Pode ser que Dostoiévski também tenha acreditado que o homem era capaz do bem, mas considerava-o igualmente cheio de inclinações más, caprichosas, irracionais e destrutivas; e foi essa verdade perturbadora que apresentou brilhantemente através do homem do subterrâneo [...] (FRANK, 2002, p. 430)
Memórias do Subsolo funciona como uma “escatologia ideológica”, uma
grande sátira à metafísica, à ética e ao romantismo social e sentimental que
circulava na Rússia do século XIX. Foi considerado uma prosa indecente,
corrosiva, desesperada: “Amando apenas as conveniências e o otimismo, a
Rússia é atacada por um desafio sem precedentes” (ARBAN, 1989, p. 119).
Não à toa, encontramos um tom bastante desolado na autodescrição feita por
Dostoiévski no ano de 1854: “Vou lhe dizer a meu respeito que sou filho de
meu século, filho da descrença e da dúvida, até hoje e (eu sei) até o túmulo”
(DOSTOIÉVSKI apud SCHNAIDERMAN, 1994, p.245).
Enfim, o romance de Dostoiévski é uma interpretação da sociedade que
se moderniza, onde as certezas tornam-se cada vez mais rarefeitas. Os seus
leitores terão de aceitar a pleonástica ironia de um personagem “inventado”

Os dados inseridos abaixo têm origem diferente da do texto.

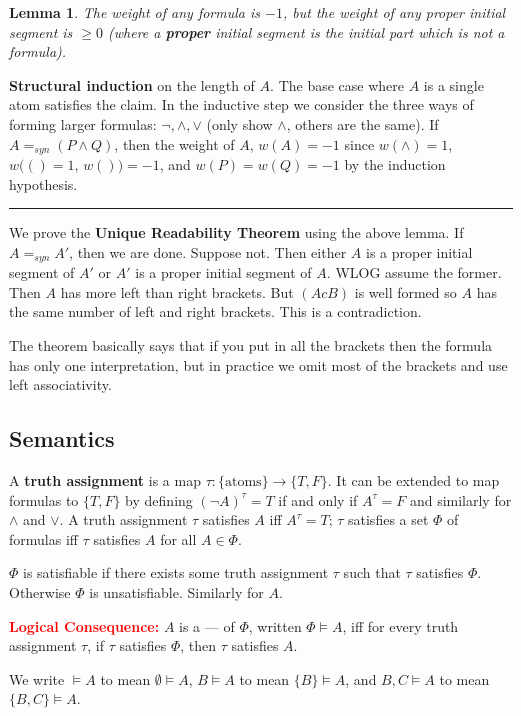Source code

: \documentclass[twoside]{article}
\newtheorem{lemma}[theorem]{Lemma}
\newenvironment{proof}{{\bf Proof:}}{\hfill\rule{2mm}{2mm}}
\begin{document}
\begin{lemma}
The weight of any formula is $-1$, but the weight of any proper initial segment is $\geq 0$ (where a \textbf{proper} initial segment is the initial part which is not a formula). 
\end{lemma}
\begin{proof}
\textbf{Structural induction} on the length of $A$. The base case where $A$ is a single atom satisfies the claim. In the inductive step we consider the three ways of forming larger formulas: $\lnot, \land, \lor$ (only show $\land$, others are the same). If $A =_{syn} (P \land Q)$, then the weight of $A$, $w(A) = -1$ since $w(\land) = 1$, $w(() = 1$, $w()) = -1$, and $w(P) = w(Q) = -1$ by the induction hypothesis.  
\end{proof}

We prove the \textbf{Unique Readability Theorem} using the above lemma. If $A =_{syn} A'$, then we are done. Suppose not. Then either $A$ is a proper initial segment of $A'$ or $A'$ is a proper initial segment of $A$. WLOG assume the former. Then $A$ has more left than right brackets. But $(AcB)$ is well formed so $A$ has the same number of left and right brackets. This is a contradiction.

The theorem basically says that if you put in all the brackets then the formula has only one interpretation, but in practice we omit most of the brackets and use left associativity.
  
\subsection{Semantics}
A \textbf{truth assignment} is a map $\tau: \{\mbox{atoms}\} \rightarrow \{T, F\}$. It can be extended to map formulas to $\{T, F\}$ by defining $(\lnot A)^{\tau} = T$ if and only if $A^{\tau} = F$ and similarly for $\land$ and $\lor$. A truth assignment $\tau$ satisfies $A$ iff $A^{\tau} = T$; $\tau$ satisfies a set $\Phi$ of formulas iff $\tau$ satisfies $A$ for all $A \in \Phi$. 

$\Phi$ is satisfiable if there exists some truth assignment $\tau$ such that $\tau$ satisfies $\Phi$. Otherwise $\Phi$ is unsatisfiable. Similarly for $A$.

\textcolor{red}{\textbf{Logical Consequence:}} $A$ is a --- of $\Phi$, written $\Phi \vDash A$, iff for every truth assignment $\tau$, if $\tau$ satisfies $\Phi$, then $\tau$ satisfies $A$.

We write $\vDash A$ to mean $\emptyset \vDash A$, $B \vDash A$ to mean $\{B\} \vDash A$, and $B, C \vDash A$ to mean $\{B, C\} \vDash A$.
\end{document}
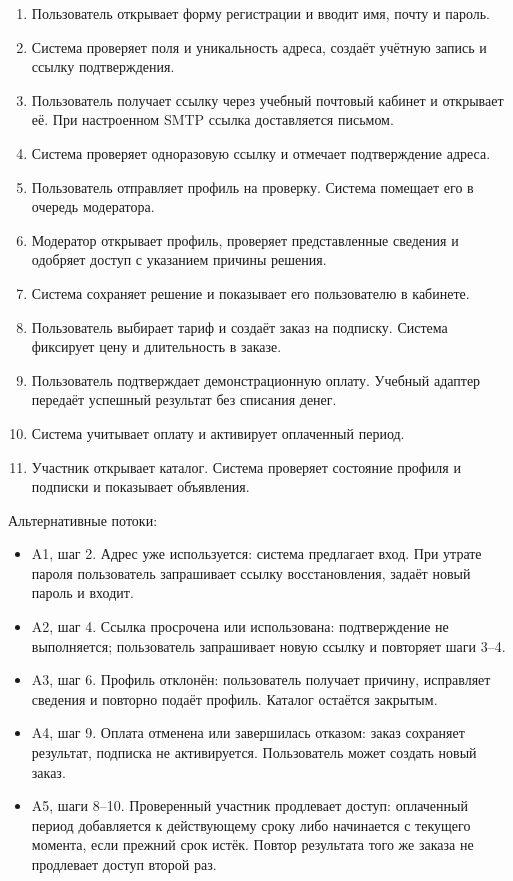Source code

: \begin{enumerate}
\item Пользователь открывает форму регистрации и вводит имя, почту и пароль.
\item Система проверяет поля и уникальность адреса, создаёт учётную запись и ссылку подтверждения.
\item Пользователь получает ссылку через учебный почтовый кабинет и открывает её. При настроенном SMTP ссылка доставляется письмом.
\item Система проверяет одноразовую ссылку и отмечает подтверждение адреса.
\item Пользователь отправляет профиль на проверку. Система помещает его в очередь модератора.
\item Модератор открывает профиль, проверяет представленные сведения и одобряет доступ с указанием причины решения.
\item Система сохраняет решение и показывает его пользователю в кабинете.
\item Пользователь выбирает тариф и создаёт заказ на подписку. Система фиксирует цену и длительность в заказе.
\item Пользователь подтверждает демонстрационную оплату. Учебный адаптер передаёт успешный результат без списания денег.
\item Система учитывает оплату и активирует оплаченный период.
\item Участник открывает каталог. Система проверяет состояние профиля и подписки и показывает объявления.
\end{enumerate}

Альтернативные потоки:

\begin{itemize}
\item A1, шаг 2. Адрес уже используется: система предлагает вход. При утрате пароля пользователь запрашивает ссылку восстановления, задаёт новый пароль и входит.
\item A2, шаг 4. Ссылка просрочена или использована: подтверждение не выполняется; пользователь запрашивает новую ссылку и повторяет шаги 3–4.
\item A3, шаг 6. Профиль отклонён: пользователь получает причину, исправляет сведения и повторно подаёт профиль. Каталог остаётся закрытым.
\item A4, шаг 9. Оплата отменена или завершилась отказом: заказ сохраняет результат, подписка не активируется. Пользователь может создать новый заказ.
\item A5, шаги 8–10. Проверенный участник продлевает доступ: оплаченный период добавляется к действующему сроку либо начинается с текущего момента, если прежний срок истёк. Повтор результата того же заказа не продлевает доступ второй раз.
\end{itemize}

que fala em nome de todos e de ninguém. Em função de uma difícil
cumplicidade, o princípio da verossimilhança será rompido pelo desconforto
que causa uma consciência hipertrofiada. Possivelmente, nenhuma outra obra
tenha levado tão a cabo a provocação de Baudelaire: Hypocrite lecteur, mon
semblable, mon frère! 5
III. Entrando no Subsolo
Publicado em 1864, o livro está dividido em duas partes. A primeira, “O
Subsolo”, é um monólogo febril e ininterrupto. O narrador, um baixo funcionário
da burocracia russa, tem 40 anos e mora no subsolo de um modesto edifício.
5 Esta frase consta na abertura dos poemas reunidos sob o título Les fleurs du mal, publicados
por Baudelaire no ano de 1855. Traduzida do francês: “Hipócrita leitor, meu semelhante, meu irmão!”.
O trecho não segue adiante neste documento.